Exercise aim >>
An unchanged copy of each entry below is needed; keep the pictures out of it.

[Start of Attachment]

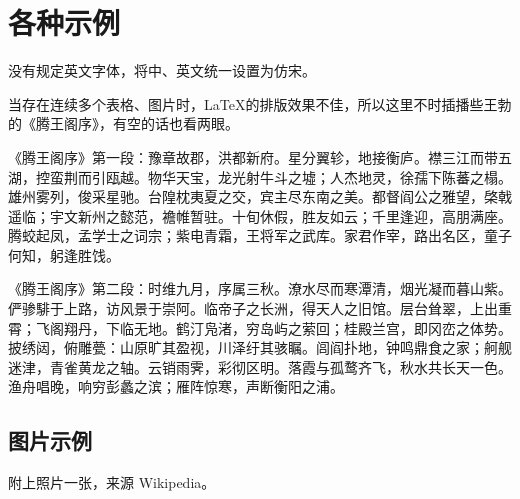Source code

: \section{各种示例}

\zjubiaozhun 没有规定英文字体，\zjuthesis 将中、英文统一设置为仿宋。

当存在连续多个表格、图片时，\LaTeX 的排版效果不佳，所以这里不时插播些王勃的《腾王阁序》，有空的话也看两眼。

《腾王阁序》第一段：豫章故郡，洪都新府。星分翼轸，地接衡庐。襟三江而带五湖，控蛮荆而引瓯越。物华天宝，龙光射牛斗之墟；人杰地灵，徐孺下陈蕃之榻。雄州雾列，俊采星驰。台隍枕夷夏之交，宾主尽东南之美。都督阎公之雅望，棨戟遥临；宇文新州之懿范，襜帷暂驻。十旬休假，胜友如云；千里逢迎，高朋满座。腾蛟起凤，孟学士之词宗；紫电青霜，王将军之武库。家君作宰，路出名区，童子何知，躬逢胜饯。

《腾王阁序》第二段：时维九月，序属三秋。潦水尽而寒潭清，烟光凝而暮山紫。俨骖騑于上路，访风景于崇阿。临帝子之长洲，得天人之旧馆。层台耸翠，上出重霄；飞阁翔丹，下临无地。鹤汀凫渚，穷岛屿之萦回；桂殿兰宫，即冈峦之体势。披绣闼，俯雕甍：山原旷其盈视，川泽纡其骇瞩。闾阎扑地，钟鸣鼎食之家；舸舰迷津，青雀黄龙之轴。云销雨霁，彩彻区明。落霞与孤鹜齐飞，秋水共长天一色。渔舟唱晚，响穷彭蠡之滨；雁阵惊寒，声断衡阳之浦。

\subsection{图片示例}

附上照片一张，来源 Wikipedia。

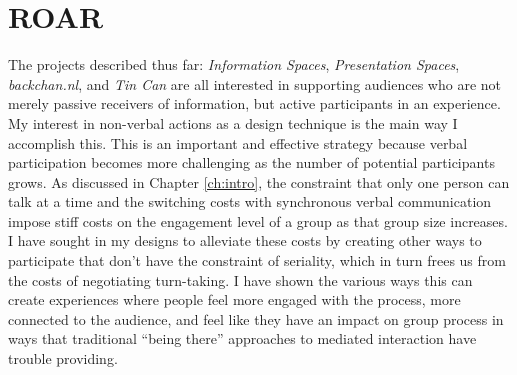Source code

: \chapter{ROAR}
\label{ch:roar}


The projects described thus far: \emph{Information Spaces}, \emph{Presentation Spaces}, \emph{backchan.nl}, and \emph{Tin Can} are all interested in supporting audiences who are not merely passive receivers of information, but active participants in an experience. My interest in non-verbal actions as a design technique is the main way I accomplish this. This is an important and effective strategy because verbal participation becomes more challenging as the number of potential participants grows. As discussed in Chapter \ref{ch:intro}, the constraint that only one person can talk at a time and the switching costs with synchronous verbal communication impose stiff costs on the engagement level of a group as that group size increases. I have sought in my designs to alleviate these costs by creating other ways to participate that don't have the constraint of seriality, which in turn frees us from the costs of negotiating turn-taking. I have shown the various ways this can create experiences where people feel more engaged with the process, more connected to the audience, and feel like they have an impact on group process in ways that traditional ``being there'' approaches to mediated interaction have trouble providing.


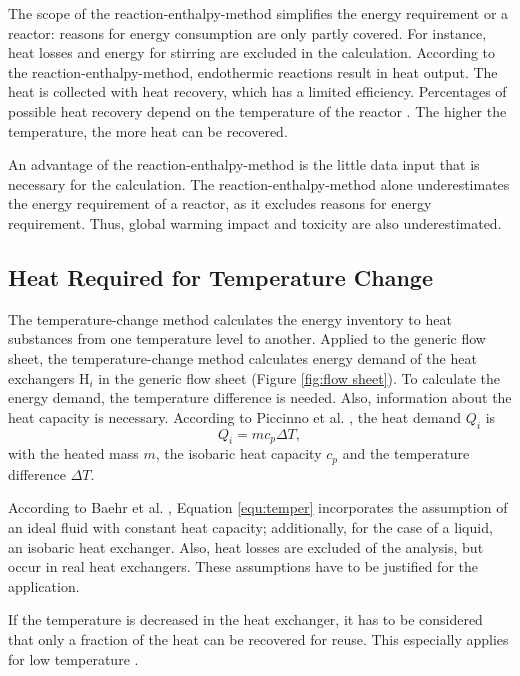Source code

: The scope of the reaction-enthalpy-method simplifies the energy requirement or a reactor: reasons for energy consumption are only partly covered. For instance, heat losses and energy for stirring are excluded in the calculation. According to the reaction-enthalpy-method, endothermic reactions result in heat output. The heat is collected with heat recovery, which has a limited efficiency. Percentages of possible heat recovery depend on the temperature of the reactor  \cite{JimenezGonzalez.2000,Branan.2002}. The higher the temperature, the more heat can be recovered.%

An advantage of the reaction-enthalpy-method is the little data input that is necessary for the calculation. The reaction-enthalpy-method alone underestimates the energy requirement of a reactor, as it excludes reasons for energy requirement. Thus, global warming impact and toxicity are also underestimated.

\subsection{Heat Required for Temperature Change}
\label{heatup}
The  temperature-change method calculates the energy inventory to heat substances from one temperature level to another.  Applied to the generic flow sheet, the temperature-change method calculates energy demand of the heat exchangers H$_i$ in the generic flow sheet (Figure \ref{fig:flow sheet}). To calculate the energy demand, the temperature difference is needed. Also, information about the heat capacity is necessary. According to Piccinno et al. \cite{Piccinno.2016}, the heat demand $Q_i$ is 
\begin{equation}
\label{equ:temper}
    Q_i=mc_p\Delta T,
\end{equation}
with the heated mass $m$, the isobaric heat capacity $c_p$ and the temperature difference $\Delta T$.

According to Baehr et al. \cite{Baehr.2016}, Equation \ref{equ:temper} incorporates the assumption of an ideal fluid with constant heat capacity; additionally, for the case of a liquid, an isobaric heat exchanger. Also, heat losses are excluded of the analysis, but occur in real heat exchangers. These assumptions have to be justified for the application.

If the temperature is decreased in the heat exchanger, it has to be considered that only a fraction of the heat can be recovered for reuse. This especially applies for low temperature  \cite{JimenezGonzalez.2000,Branan.2002}.

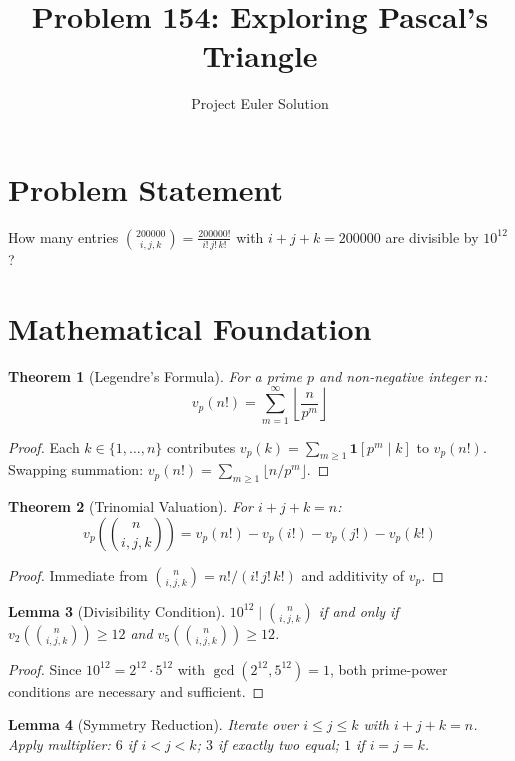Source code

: \documentclass[12pt]{article}
\title{Problem 154: Exploring Pascal's Triangle}
\author{Project Euler Solution}
\date{}
\newtheorem{theorem}{Theorem}
\newtheorem{lemma}[theorem]{Lemma}
\begin{document}
\maketitle

\section{Problem Statement}
How many entries $\binom{200000}{i,j,k} = \frac{200000!}{i!\,j!\,k!}$ with $i+j+k=200000$ are divisible by $10^{12}$?

\section{Mathematical Foundation}

\begin{theorem}[Legendre's Formula]
For a prime $p$ and non-negative integer $n$:
\[
v_p(n!) = \sum_{m=1}^{\infty} \left\lfloor \frac{n}{p^m} \right\rfloor
\]
\end{theorem}

\begin{proof}
Each $k \in \{1, \ldots, n\}$ contributes $v_p(k) = \sum_{m \ge 1} \mathbf{1}[p^m \mid k]$ to $v_p(n!)$. Swapping summation: $v_p(n!) = \sum_{m \ge 1} \lfloor n / p^m \rfloor$.
\end{proof}

\begin{theorem}[Trinomial Valuation]
For $i + j + k = n$:
\[
v_p\!\left(\binom{n}{i,j,k}\right) = v_p(n!) - v_p(i!) - v_p(j!) - v_p(k!)
\]
\end{theorem}

\begin{proof}
Immediate from $\binom{n}{i,j,k} = n!/(i!\,j!\,k!)$ and additivity of $v_p$.
\end{proof}

\begin{lemma}[Divisibility Condition]
$10^{12} \mid \binom{n}{i,j,k}$ if and only if $v_2\!\left(\binom{n}{i,j,k}\right) \ge 12$ and $v_5\!\left(\binom{n}{i,j,k}\right) \ge 12$.
\end{lemma}

\begin{proof}
Since $10^{12} = 2^{12} \cdot 5^{12}$ with $\gcd(2^{12}, 5^{12}) = 1$, both prime-power conditions are necessary and sufficient.
\end{proof}

\begin{lemma}[Symmetry Reduction]
Iterate over $i \le j \le k$ with $i+j+k = n$. Apply multiplier: $6$ if $i < j < k$; $3$ if exactly two equal; $1$ if $i = j = k$.
\end{lemma}
\end{document}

[End of Attachment]

Answer space >>
Source code

: \section{各种示例}

\zjubiaozhun 没有规定英文字体，\zjuthesis 将中、英文统一设置为仿宋。

当存在连续多个表格、图片时，\LaTeX 的排版效果不佳，所以这里不时插播些王勃的《腾王阁序》，有空的话也看两眼。

《腾王阁序》第一段：豫章故郡，洪都新府。星分翼轸，地接衡庐。襟三江而带五湖，控蛮荆而引瓯越。物华天宝，龙光射牛斗之墟；人杰地灵，徐孺下陈蕃之榻。雄州雾列，俊采星驰。台隍枕夷夏之交，宾主尽东南之美。都督阎公之雅望，棨戟遥临；宇文新州之懿范，襜帷暂驻。十旬休假，胜友如云；千里逢迎，高朋满座。腾蛟起凤，孟学士之词宗；紫电青霜，王将军之武库。家君作宰，路出名区，童子何知，躬逢胜饯。

《腾王阁序》第二段：时维九月，序属三秋。潦水尽而寒潭清，烟光凝而暮山紫。俨骖騑于上路，访风景于崇阿。临帝子之长洲，得天人之旧馆。层台耸翠，上出重霄；飞阁翔丹，下临无地。鹤汀凫渚，穷岛屿之萦回；桂殿兰宫，即冈峦之体势。披绣闼，俯雕甍：山原旷其盈视，川泽纡其骇瞩。闾阎扑地，钟鸣鼎食之家；舸舰迷津，青雀黄龙之轴。云销雨霁，彩彻区明。落霞与孤鹜齐飞，秋水共长天一色。渔舟唱晚，响穷彭蠡之滨；雁阵惊寒，声断衡阳之浦。

\subsection{图片示例}

附上照片一张，来源 Wikipedia。

Source code

: \chapter{ROAR}
\label{ch:roar}


The projects described thus far: \emph{Information Spaces}, \emph{Presentation Spaces}, \emph{backchan.nl}, and \emph{Tin Can} are all interested in supporting audiences who are not merely passive receivers of information, but active participants in an experience. My interest in non-verbal actions as a design technique is the main way I accomplish this. This is an important and effective strategy because verbal participation becomes more challenging as the number of potential participants grows. As discussed in Chapter \ref{ch:intro}, the constraint that only one person can talk at a time and the switching costs with synchronous verbal communication impose stiff costs on the engagement level of a group as that group size increases. I have sought in my designs to alleviate these costs by creating other ways to participate that don't have the constraint of seriality, which in turn frees us from the costs of negotiating turn-taking. I have shown the various ways this can create experiences where people feel more engaged with the process, more connected to the audience, and feel like they have an impact on group process in ways that traditional ``being there'' approaches to mediated interaction have trouble providing.


Source code

: The scope of the reaction-enthalpy-method simplifies the energy requirement or a reactor: reasons for energy consumption are only partly covered. For instance, heat losses and energy for stirring are excluded in the calculation. According to the reaction-enthalpy-method, endothermic reactions result in heat output. The heat is collected with heat recovery, which has a limited efficiency. Percentages of possible heat recovery depend on the temperature of the reactor  \cite{JimenezGonzalez.2000,Branan.2002}. The higher the temperature, the more heat can be recovered.%

An advantage of the reaction-enthalpy-method is the little data input that is necessary for the calculation. The reaction-enthalpy-method alone underestimates the energy requirement of a reactor, as it excludes reasons for energy requirement. Thus, global warming impact and toxicity are also underestimated.

\subsection{Heat Required for Temperature Change}
\label{heatup}
The  temperature-change method calculates the energy inventory to heat substances from one temperature level to another.  Applied to the generic flow sheet, the temperature-change method calculates energy demand of the heat exchangers H$_i$ in the generic flow sheet (Figure \ref{fig:flow sheet}). To calculate the energy demand, the temperature difference is needed. Also, information about the heat capacity is necessary. According to Piccinno et al. \cite{Piccinno.2016}, the heat demand $Q_i$ is 
\begin{equation}
\label{equ:temper}
    Q_i=mc_p\Delta T,
\end{equation}
with the heated mass $m$, the isobaric heat capacity $c_p$ and the temperature difference $\Delta T$.

According to Baehr et al. \cite{Baehr.2016}, Equation \ref{equ:temper} incorporates the assumption of an ideal fluid with constant heat capacity; additionally, for the case of a liquid, an isobaric heat exchanger. Also, heat losses are excluded of the analysis, but occur in real heat exchangers. These assumptions have to be justified for the application.

If the temperature is decreased in the heat exchanger, it has to be considered that only a fraction of the heat can be recovered for reuse. This especially applies for low temperature  \cite{JimenezGonzalez.2000,Branan.2002}.

Source code

: \documentclass[12pt]{article}
\title{Problem 154: Exploring Pascal's Triangle}
\author{Project Euler Solution}
\date{}
\newtheorem{theorem}{Theorem}
\newtheorem{lemma}[theorem]{Lemma}
\begin{document}
\maketitle

\section{Problem Statement}
How many entries $\binom{200000}{i,j,k} = \frac{200000!}{i!\,j!\,k!}$ with $i+j+k=200000$ are divisible by $10^{12}$?

\section{Mathematical Foundation}

\begin{theorem}[Legendre's Formula]
For a prime $p$ and non-negative integer $n$:
\[
v_p(n!) = \sum_{m=1}^{\infty} \left\lfloor \frac{n}{p^m} \right\rfloor
\]
\end{theorem}

\begin{proof}
Each $k \in \{1, \ldots, n\}$ contributes $v_p(k) = \sum_{m \ge 1} \mathbf{1}[p^m \mid k]$ to $v_p(n!)$. Swapping summation: $v_p(n!) = \sum_{m \ge 1} \lfloor n / p^m \rfloor$.
\end{proof}

\begin{theorem}[Trinomial Valuation]
For $i + j + k = n$:
\[
v_p\!\left(\binom{n}{i,j,k}\right) = v_p(n!) - v_p(i!) - v_p(j!) - v_p(k!)
\]
\end{theorem}

\begin{proof}
Immediate from $\binom{n}{i,j,k} = n!/(i!\,j!\,k!)$ and additivity of $v_p$.
\end{proof}

\begin{lemma}[Divisibility Condition]
$10^{12} \mid \binom{n}{i,j,k}$ if and only if $v_2\!\left(\binom{n}{i,j,k}\right) \ge 12$ and $v_5\!\left(\binom{n}{i,j,k}\right) \ge 12$.
\end{lemma}

\begin{proof}
Since $10^{12} = 2^{12} \cdot 5^{12}$ with $\gcd(2^{12}, 5^{12}) = 1$, both prime-power conditions are necessary and sufficient.
\end{proof}

\begin{lemma}[Symmetry Reduction]
Iterate over $i \le j \le k$ with $i+j+k = n$. Apply multiplier: $6$ if $i < j < k$; $3$ if exactly two equal; $1$ if $i = j = k$.
\end{lemma}
\end{document}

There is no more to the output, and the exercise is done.